PENYAJIAN LAPORAN KEUANGAN MENURUT SAK ETAP (4)



LAPORAN ARUS KAS

Laporan arus kas menyajikan informasi perubahan historis atas kas dan setara kas entitas, yang menunjukkan secara terpisah perubahan yang terjadi selama satu periode dari aktivitas operasi, investasi, dan pendanaan. Setara kas adalah investasi jangka pendek dan sangat likuid yang dimiliki untuk memenuhi komitmen kas jangka pendek, bukan untuk tujuan investasi atau lainnya.
Entitas menyajikan laporan arus kas yang melaporkan arus kas untuk suatu periode dengan mengklasifikasikan menurut aktivitas operasi, aktivitas investasi, dan aktivitas pendanaan.

AKTIVITAS OPERASI

Arus kas dari aktivitas operasi terutama diperoleh dari aktivitas penghasil utama pendapatan entitas, pada umumnya berasal dari transaksi dan peristiwa dan kondisi lain yang mempengaruhi penetapan laba atau rugi. Contoh arus kas dari aktivitas operasi:
1.   Penerimaan kas dari penjualan barang dan jasa
2.   Penerimaan kas dari royalti, fees, komisi dan pendapatan lain
3.   Pembayaran kas kepada pemasok barang dan jasa
4.   Pembayaran kas kepada dan atas nama karyawan
5.  Pembayaran kas atau restitusi pajak penghasilan, kecuali jika dapat diidentifikasi secara khusus sebagai bagian dari aktivitas pendanaan dan investasi
6.  Penerimaan dan pembayaran kas dari investasi, pinjaman, dan kontrak lainnya yang dimiliki untuk tujuan perdagangan, yang sejenis dengan persediaan yang dimaksudkan untuk dijual kembali.
Entitas melaporkan arus kas dari aktivitas operasi dengan menggunakan metode tidak langsung.

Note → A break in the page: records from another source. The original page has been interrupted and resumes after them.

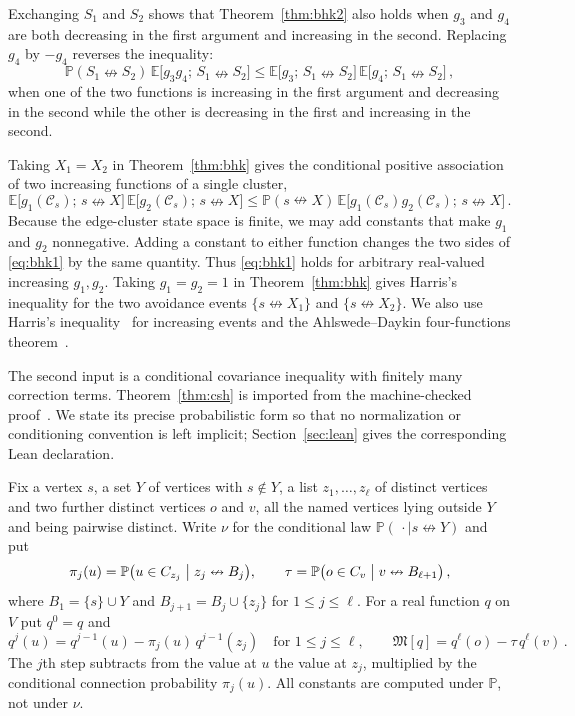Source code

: \documentclass[11pt]{article}
\theoremstyle{definition}
\theoremstyle{remark}
\newcommand{\PP}{\mathbb P}
\newcommand{\EE}{\mathbb E}
\newcommand{\ncon}{\nleftrightarrow}
\newcommand{\eC}{\mathcal C}
\newcommand{\Marg}{\mathfrak M}
\begin{document}
Exchanging $S_1$ and $S_2$ shows that Theorem~\ref{thm:bhk2} also holds when $g_3$ and
$g_4$ are both decreasing in the first argument and increasing in the second. Replacing
$g_4$ by $-g_4$ reverses the inequality:
\begin{equation}\label{eq:bhkneg}
 \PP(S_1\ncon S_2)\,\EE\bigl[g_3g_4;\,S_1\ncon S_2\bigr]\leq
 \EE\bigl[g_3;\,S_1\ncon S_2\bigr]\,\EE\bigl[g_4;\,S_1\ncon S_2\bigr]\,,
\end{equation}
when one of the two functions is increasing in the first argument and decreasing in the
second while the other is decreasing in the first and increasing in the second.

Taking $X_1=X_2$ in Theorem~\ref{thm:bhk} gives the conditional positive association of two
increasing functions of a single cluster,
\begin{equation}\label{eq:bhk1}
 \EE\bigl[g_1(\eC_s);\,s\ncon X\bigr]\,\EE\bigl[g_2(\eC_s);\,s\ncon X\bigr]
\leq \PP(s\ncon X)\,\EE\bigl[g_1(\eC_s)g_2(\eC_s);\,s\ncon X\bigr]\,.
\end{equation}
Because the edge-cluster state space is finite, we may add constants that make $g_1$ and
$g_2$ nonnegative. Adding a constant to either function changes the two sides of
\eqref{eq:bhk1} by the same quantity. Thus \eqref{eq:bhk1} holds for arbitrary real-valued
increasing $g_1,g_2$. Taking $g_1=g_2=1$ in Theorem~\ref{thm:bhk} gives Harris's inequality
for the two avoidance events $\{s\ncon X_1\}$ and $\{s\ncon X_2\}$. We also use Harris's
inequality~\cite{H} for increasing events and the Ahlswede--Daykin four-functions
theorem~\cite{AD}.

The second input is a conditional covariance inequality with finitely many correction
terms. Theorem~\ref{thm:csh} is imported from the machine-checked proof~\cite{Dev}. We
state its precise probabilistic form so that no normalization or conditioning convention
is left implicit; Section~\ref{sec:lean} gives the corresponding Lean declaration.

Fix a vertex $s$, a set $Y$ of vertices with $s\notin Y$, a list $z_1,\dots,z_\ell$ of
distinct vertices and two further distinct vertices $o$ and $v$, all the named vertices
lying outside $Y$ and being pairwise distinct. Write $\nu$ for the conditional law
$\PP(\,\cdot\mid s\ncon Y)$ and put
\begin{equation}\label{eq:constants}
 \pi_j(u)=\PP\bigl(u\in C_{z_j}\bigm|z_j\ncon B_j\bigr),\qquad
 \tau=\PP\bigl(o\in C_v\bigm|v\ncon B_{\ell+1}\bigr)\,,
\end{equation}
where $B_1=\{s\}\cup Y$ and $B_{j+1}=B_j\cup\{z_j\}$ for $1\le j\le\ell$. For a real
function $q$ on $V$ put $q^0=q$ and
\begin{equation}\label{eq:levels}
 q^j(u)=q^{j-1}(u)-\pi_j(u)\,q^{j-1}(z_j)\quad\text{for } 1\le j\le\ell,\qquad
 \Marg[q]=q^\ell(o)-\tau\,q^\ell(v)\,.
\end{equation}
The $j$th step subtracts from the value at $u$ the value at $z_j$, multiplied by the
conditional connection probability $\pi_j(u)$. All constants are computed under $\PP$,
not under $\nu$.
\end{document}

Dalam metode tidak langsung, arus kas neto dari aktivitas operasi ditentukan dengan menyesuaikan laba atau rugi dari dampak dari:
1.   Perubahan persediaan dan piutang usaha serta utang usaha selama periode berjalan
2.  Pos non kas seperti penyusutan, penyisihan, dan keuntungan dan kerugian valuta asing yang belum direalisasi
3.   Semua pos lain yang berkaitan dengan arus kas investasi atau pendanaan.

AKTIVITAS INVESTASI

Arus kas dari aktivitas investasi mencerminkan pengeluaran kas sehubungan dengan sumber daya yang bertujuan untuk menghasilkan pendapatan dan arus kas masa depan. Contoh arus kas yang berasal dari aktivitas investasi:
1.  Pembayaran kas untuk memperoleh aset tetap (termasuk aset tetap yang dibangun sendiri), aset tidak berwujud, dan aset jangka panjang lainnya
2.   Penerimaan kas dari penjualan aset tetap, aset tidak berwujud, dan aset jangka panjang lainnya
3  Pembayaran kas untuk perolehn efek ekutias atau efek utang entitas lain dan bunga dalam joint venture (selain penerimaan dari efek yang diklasifikasikan sebagai setara kas atau dimiliki untuk diperdagangkan)
4. Penerimaan kas untuk perolehn efek ekutias atau efek utang entitas lain dan bunga dalam joint venture (selain penerimaan dari efek yang diklasifikasikan sebagai setara kas atau dimiliki untuk diperdagangkan)
5.  Uang muka dan pinjaman yang diberikan kepada pihak lain
6.  Penerimaan kas dari pembayaran kembali uang muka dan pinjaman yang diberikan kepada pihak lain.
Entitas melaporkan secara terpisah kelompok utama penerimaan kas bruto dan pengeluaran kas bruto yang berasal dari aktivitas investasi.

AKTIVITAS PENDANAAN

Contoh arus kas yang berasal dari aktivitas pendanaan:
1.    Penerimaan kas dari penerbitan saham atau efek ekuitas lain
2.    Pembayaran kas kepada para pemegang saham untuk menarik atau menebus saham entitas
3.   Penerimaan kas dari penerbitan pinjaman, wesel, dan pinjaman jangka pendek atau jangka panjang lainnya
4.   Pelunasan pinjaman
5. Pembayaran kas oleh lessee untuk mengurangi saldo kewajiban yang berkaitan dengan sewa pembiayaan.
Entitas melaporkan secara terpisah kelompok utama penerimaan kas bruto dan pengeluaran kas bruto yang berasal dari aktivitas pendanaan.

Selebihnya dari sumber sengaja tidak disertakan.